2. M. F... E... et Mme B... E... et sont des ressortissants russes, nés respectivement les 9 mars 1987 et 29 septembre 1988. Ils ont déclaré être entrés irrégulièrement en France, le 30 juin 2016, accompagnés de leurs trois enfants mineurs. Le 7 juillet 2016, ils ont présenté chacun une demande d'asile, qui a été successivement rejetée par l'Office français de protection des réfugiés et apatrides le 22 décembre 2017, puis par la Cour nationale du droit d'asile le 5 décembre 2018. Leur demande de réexamen, présentée le 8 février 2019, ayant également été rejetée par l'Office et la Cour les 16 avril et 16 octobre 2019, le préfet du Bas-Rhin, par deux arrêtés du 3 janvier 2020, a refusé de leur délivrer l'attestation de demande d'asile, leur a fait obligation de quitter le territoire français dans un délai de trente jours, a fixé le pays de destination de leur éventuelle reconduite d'office à la frontière et leur a interdit le retour en France pendant un an. Les requérants ont saisi chacun le tribunal administratif de Strasbourg d'une demande tendant à l'annulation des arrêtés préfectoraux du 3 janvier 2020. Ils relèvent appel du jugement n° 2000341, 2000342 du 28 février 2020, qui rejettent leurs demandes.

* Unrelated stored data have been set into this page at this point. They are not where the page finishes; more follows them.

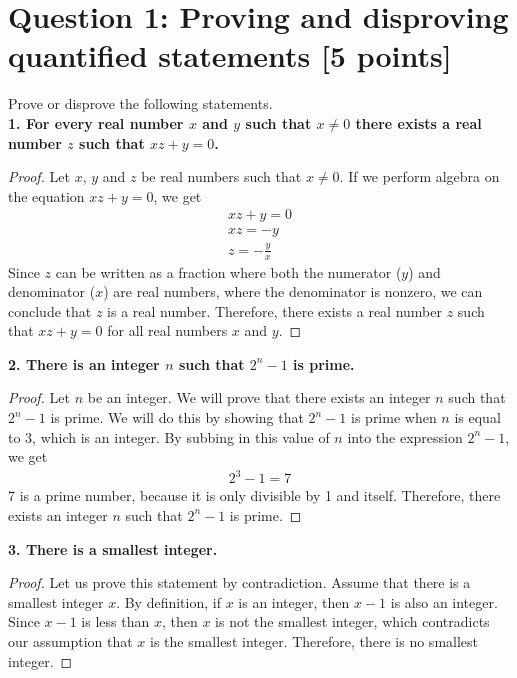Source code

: \documentclass{report}
\theoremstyle{mytheoremstyle}
\theoremstyle{mytheoremstyle}
\theoremstyle{myproblemstyle}
\begin{document}
\section*{\Large{Question 1: Proving and disproving quantified statements [5 points]}}
Prove or disprove the following statements.
\\[\baselineskip]
\textbf{1. For every real number $x$ and $y$ such that $x \neq 0$ there exists a real number $z$ such that $xz+y=0$.}
\begin{proof}
Let $x$, $y$ and $z$ be real numbers such that $x \neq 0$. If we perform algebra on the equation $xz+y=0$, we get 
\begin{align}
xz+y = 0 \\
xz = -y \\
z = -\frac{y}{x}
\end{align}
Since $z$ can be written as a fraction where both the numerator ($y$) and denominator ($x$) are real numbers, where the denominator is nonzero, we can conclude that $z$ is a real number. Therefore, there exists a real number $z$ such that $xz+y=0$ for all real numbers $x$ and $y$.
\end{proof}
\textbf{2. There is an integer $n$ such that $2^n-1$ is prime.}
\begin{proof}
Let $n$ be an integer. We will prove that there exists an integer $n$ such that $2^n-1$ is prime. We will do this by showing that $2^n-1$ is prime when $n$ is equal to $3$, which is an integer. By subbing in this value of $n$ into the expression $2^n-1$, we get 
\begin{align}
2^3-1=7
\end{align}
7 is a prime number, because it is only divisible by 1 and itself. Therefore, there exists an integer $n$ such that $2^n-1$ is prime.
\end{proof}
\textbf{3. There is a smallest integer.}
\begin{proof}
Let us prove this statement by contradiction. Assume that there is a smallest integer $x$. By definition, if $x$ is an integer, then $x-1$ is also an integer. Since $x-1$ is less than $x$, then $x$ is not the smallest integer, which contradicts our assumption that $x$ is the smallest integer. Therefore, there is no smallest integer.
\end{proof}
\newpage
\end{document}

Sur les conclusions à fin d'admission provisoire à l'aide juridictionnelle :

3. Il ressort des pièces du dossier que M. et Mme E... ont été admis au bénéfice de l'aide juridictionnelle totale par deux décisions du 25 juin 2020. Par suite, leurs conclusions à fin d'admission provisoire à l'aide juridictionnelle ont perdu leur objet et il n'y a plus lieu d'y statuer.

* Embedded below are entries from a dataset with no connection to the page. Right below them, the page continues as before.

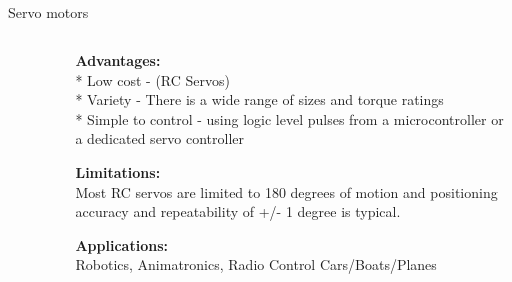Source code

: \subsection{}
{
\begin{frame}{Servo motors}

\begin{columns}
\begin{column}{0.45\textwidth}  %

	\vspace{-3mm}
   	\begin{figure}
 	\end{figure}

\end{column}

\begin{column}{0.55\textwidth}

{\bf Advantages:} \\
* Low cost - (RC Servos) \\
* Variety - There is a wide range of sizes and torque ratings \\
* Simple to control - using logic level pulses from a microcontroller or a dedicated servo controller

{\bf Limitations:} \\
 Most RC servos are limited to 180 degrees of motion and positioning accuracy and repeatability of +/- 1 degree is typical.


{\bf Applications:} \\
Robotics,
Animatronics, 
Radio Control Cars/Boats/Planes



\end{column}
\end{columns}
\end{frame}
}




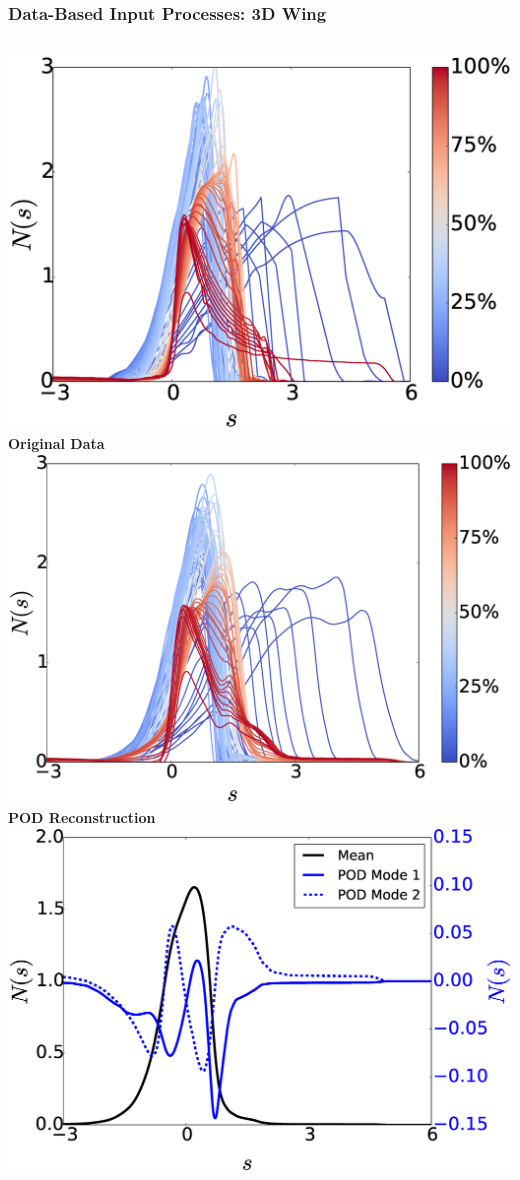 \documentclass[9pt]{beamer}
\begin{document}
\begin{frame}
\frametitle{Data-Based Input Processes: 3D Wing}
\label{sec-2-3}

\begin{columns}[c]
    \centering
    \includegraphics[width=1.3\textwidth]{HornsUnaligned} \\
    \bf{Original Data}
    \centering
    \includegraphics[width=1.25\textwidth]{PODReconstruction2} \\
    {\bf POD Reconstruction}
    \centering
    \includegraphics[width=1.25\textwidth]{PODModes} \\

\end{columns}
\end{frame}
\end{document}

Sur le bien-fondé du jugement :

En ce qui concerne les décisions portant obligation de quitter le territoire français :

4. En premier lieu, aux termes du premier alinéa de l'article L. 212-1 du code des relations entre le public et l'administration : " Toute décision prise par une administration comporte la signature de son auteur ainsi que la mention, en caractères lisibles, du prénom, du nom et de la qualité de celui-ci. ".

5. S'il est vrai que les décisions en litige ne comportent pas la mention, en caractères lisibles, du prénom, du nom et de la qualité de leur signataire, il est constant que ces informations, ainsi que la même signature manuscrite, figuraient, en revanche, sur le document concernant l'aide financière de retour, joint à chacune de ces décisions et notifié aux requérants en même temps qu'elles. Dans ces conditions, les éléments portés à la connaissance de M. et Mme E... étaient suffisants pour leur permettre d'identifier la signataire des mesures d'éloignement prises à leur encontre. Par suite, le moyen tiré de la méconnaissance des dispositions de l'article L. 212-1 du code des relations entre le public et l'administration doit être écarté.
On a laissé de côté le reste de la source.